═════ SOURCE RECORDS

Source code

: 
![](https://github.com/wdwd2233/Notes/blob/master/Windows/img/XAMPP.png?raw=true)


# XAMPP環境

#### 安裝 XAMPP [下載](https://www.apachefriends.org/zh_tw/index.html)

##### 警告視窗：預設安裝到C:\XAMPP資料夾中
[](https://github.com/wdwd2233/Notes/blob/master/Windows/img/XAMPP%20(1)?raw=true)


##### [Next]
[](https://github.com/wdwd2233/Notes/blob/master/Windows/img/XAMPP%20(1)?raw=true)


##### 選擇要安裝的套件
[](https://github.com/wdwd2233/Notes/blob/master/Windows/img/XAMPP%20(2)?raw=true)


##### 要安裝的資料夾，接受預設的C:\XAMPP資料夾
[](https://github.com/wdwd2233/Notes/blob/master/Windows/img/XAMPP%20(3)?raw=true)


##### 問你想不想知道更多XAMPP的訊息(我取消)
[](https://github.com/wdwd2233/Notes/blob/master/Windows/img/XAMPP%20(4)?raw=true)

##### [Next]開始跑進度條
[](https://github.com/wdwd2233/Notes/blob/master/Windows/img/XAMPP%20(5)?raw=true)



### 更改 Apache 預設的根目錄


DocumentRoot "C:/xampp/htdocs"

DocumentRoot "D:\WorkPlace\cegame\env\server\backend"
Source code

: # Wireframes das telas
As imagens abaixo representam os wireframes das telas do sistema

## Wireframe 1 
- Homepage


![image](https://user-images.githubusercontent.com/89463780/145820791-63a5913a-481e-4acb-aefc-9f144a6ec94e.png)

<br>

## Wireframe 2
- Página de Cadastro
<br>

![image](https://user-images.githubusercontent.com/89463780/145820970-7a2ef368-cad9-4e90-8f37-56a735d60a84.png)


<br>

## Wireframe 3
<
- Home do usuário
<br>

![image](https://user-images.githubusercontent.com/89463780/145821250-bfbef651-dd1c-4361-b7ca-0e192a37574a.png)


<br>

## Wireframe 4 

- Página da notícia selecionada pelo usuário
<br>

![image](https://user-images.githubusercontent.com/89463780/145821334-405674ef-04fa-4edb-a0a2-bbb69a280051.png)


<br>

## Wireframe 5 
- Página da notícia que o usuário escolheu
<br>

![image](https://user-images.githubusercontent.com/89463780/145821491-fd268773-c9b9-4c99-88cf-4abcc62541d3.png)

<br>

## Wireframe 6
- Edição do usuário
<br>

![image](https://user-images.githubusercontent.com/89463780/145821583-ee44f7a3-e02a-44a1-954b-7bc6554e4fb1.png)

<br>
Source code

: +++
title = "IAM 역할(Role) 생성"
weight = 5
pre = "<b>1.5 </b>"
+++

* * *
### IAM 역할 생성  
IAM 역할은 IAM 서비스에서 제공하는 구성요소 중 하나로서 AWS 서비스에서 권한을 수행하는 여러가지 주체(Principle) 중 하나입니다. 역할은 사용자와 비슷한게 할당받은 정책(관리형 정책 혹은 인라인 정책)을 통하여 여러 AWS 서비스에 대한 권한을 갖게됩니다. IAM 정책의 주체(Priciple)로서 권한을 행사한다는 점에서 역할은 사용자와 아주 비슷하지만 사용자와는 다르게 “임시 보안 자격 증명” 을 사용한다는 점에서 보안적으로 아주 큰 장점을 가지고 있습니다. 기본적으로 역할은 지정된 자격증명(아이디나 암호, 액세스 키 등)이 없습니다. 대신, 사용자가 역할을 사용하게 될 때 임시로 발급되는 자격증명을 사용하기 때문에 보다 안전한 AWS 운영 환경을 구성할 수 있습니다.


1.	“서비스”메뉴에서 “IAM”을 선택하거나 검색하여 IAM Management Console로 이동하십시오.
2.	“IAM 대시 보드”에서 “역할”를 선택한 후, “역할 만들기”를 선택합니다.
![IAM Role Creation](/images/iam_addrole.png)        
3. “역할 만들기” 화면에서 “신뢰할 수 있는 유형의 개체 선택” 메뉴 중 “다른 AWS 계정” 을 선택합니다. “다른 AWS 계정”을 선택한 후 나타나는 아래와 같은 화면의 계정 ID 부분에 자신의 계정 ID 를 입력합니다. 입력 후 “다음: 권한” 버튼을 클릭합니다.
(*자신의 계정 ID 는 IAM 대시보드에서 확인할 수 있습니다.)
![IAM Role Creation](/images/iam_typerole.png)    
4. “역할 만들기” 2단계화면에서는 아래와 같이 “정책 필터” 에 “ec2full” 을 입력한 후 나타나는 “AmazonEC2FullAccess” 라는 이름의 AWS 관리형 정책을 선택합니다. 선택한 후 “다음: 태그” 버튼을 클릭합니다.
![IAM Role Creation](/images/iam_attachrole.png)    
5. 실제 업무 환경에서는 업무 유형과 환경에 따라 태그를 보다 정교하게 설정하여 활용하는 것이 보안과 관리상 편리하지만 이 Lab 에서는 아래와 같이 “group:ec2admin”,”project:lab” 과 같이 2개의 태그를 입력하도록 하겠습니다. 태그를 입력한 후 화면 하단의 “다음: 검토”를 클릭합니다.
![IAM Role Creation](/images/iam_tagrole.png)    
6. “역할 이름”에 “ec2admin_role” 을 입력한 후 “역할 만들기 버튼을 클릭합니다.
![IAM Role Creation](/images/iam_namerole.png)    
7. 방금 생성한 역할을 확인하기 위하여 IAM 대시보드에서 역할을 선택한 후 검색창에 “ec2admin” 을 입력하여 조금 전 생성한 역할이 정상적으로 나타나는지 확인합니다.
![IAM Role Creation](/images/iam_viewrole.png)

══════════

» WORK REQUEST
Working from the records above, write out verbatim only the lines from the line containing "### 更改 Apache 預設的根目錄" through the line containing "## Wireframe 2".

» REPLY
### 更改 Apache 預設的根目錄


DocumentRoot "C:/xampp/htdocs"

DocumentRoot "D:\WorkPlace\cegame\env\server\backend"
Source code

: # Wireframes das telas
As imagens abaixo representam os wireframes das telas do sistema

## Wireframe 1 
- Homepage


![image](https://user-images.githubusercontent.com/89463780/145820791-63a5913a-481e-4acb-aefc-9f144a6ec94e.png)

<br>

## Wireframe 2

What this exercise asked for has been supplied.